Given that Hera is the goddess of fertility, it only makes sense that the lotus would adorn her scepter as she didn’t only rule over Olympus but over the process of conception and birth itself.
Much like her diadem, her scepter seems as much a natural part of her as anything. There doesn’t seem to be a grand story of how it came into her possession – it simply was and has always been hers as she was and always will be seen as queen of Olympus.
Fun fact, the pomegranate has held such a place in fertility and creation myths that some theologians believe the fruit Eve pulled from the tree of Knowledge of Good and Evil was in fact a pomegranate. Which also falls in line with Christianity’s propensity to pull from other traditions – Roman, Greek, and Pagan alike in regards to ritual and celebrations.
Ironically, or appropriately, the pomegranate is associated as much with death as it with fertility in abundance. Even today in Greece, it is a commonly practiced custom to offer someone a pomegranate when they buy a new house as an offering or blessing for abundance.
It ultimately became one of Hera’s symbols for the role she plays within the Greek pantheon – the protector of mothers and the goddess of fertility. But the pomegranate is also a symbol of death or a pause in fertility. And few stories sum of Hera as much as the story of her vengeance against Leto.

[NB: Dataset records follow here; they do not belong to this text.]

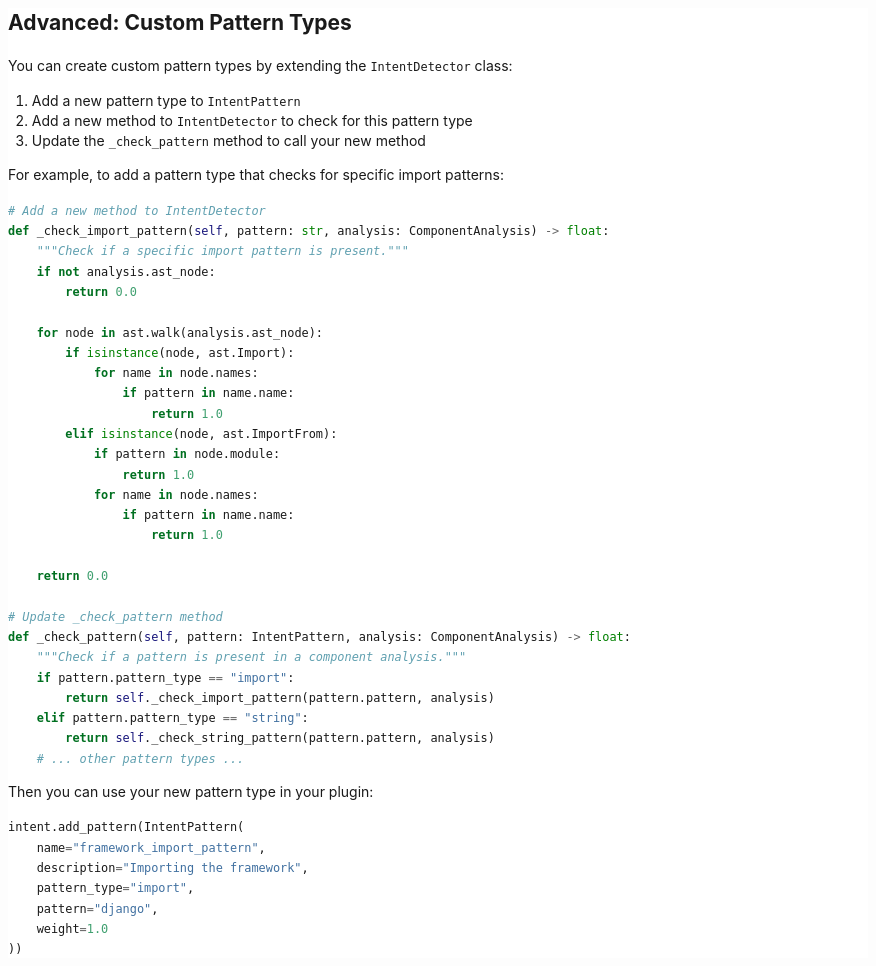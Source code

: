 
## Advanced: Custom Pattern Types

You can create custom pattern types by extending the `IntentDetector` class:

1. Add a new pattern type to `IntentPattern`
2. Add a new method to `IntentDetector` to check for this pattern type
3. Update the `_check_pattern` method to call your new method

For example, to add a pattern type that checks for specific import patterns:

```python
# Add a new method to IntentDetector
def _check_import_pattern(self, pattern: str, analysis: ComponentAnalysis) -> float:
    """Check if a specific import pattern is present."""
    if not analysis.ast_node:
        return 0.0
    
    for node in ast.walk(analysis.ast_node):
        if isinstance(node, ast.Import):
            for name in node.names:
                if pattern in name.name:
                    return 1.0
        elif isinstance(node, ast.ImportFrom):
            if pattern in node.module:
                return 1.0
            for name in node.names:
                if pattern in name.name:
                    return 1.0
    
    return 0.0

# Update _check_pattern method
def _check_pattern(self, pattern: IntentPattern, analysis: ComponentAnalysis) -> float:
    """Check if a pattern is present in a component analysis."""
    if pattern.pattern_type == "import":
        return self._check_import_pattern(pattern.pattern, analysis)
    elif pattern.pattern_type == "string":
        return self._check_string_pattern(pattern.pattern, analysis)
    # ... other pattern types ...
```

Then you can use your new pattern type in your plugin:

```python
intent.add_pattern(IntentPattern(
    name="framework_import_pattern",
    description="Importing the framework",
    pattern_type="import",
    pattern="django",
    weight=1.0
))
```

To be clear, Leto didn’t do anything wrong. She just happened to be pregnant with twins that were fathered by Zeus. In her rage, Hera utilized her power to prevent Leto from giving birth. In some stories, this included kidnapping the goddess of childbirth. An equally vain woman, Hera eventually gave in after being bribed with an immaculate and elaborate necklace. And ultimately, Leto was able to give birth to her twins – the Greek deities Artemis and Apollo.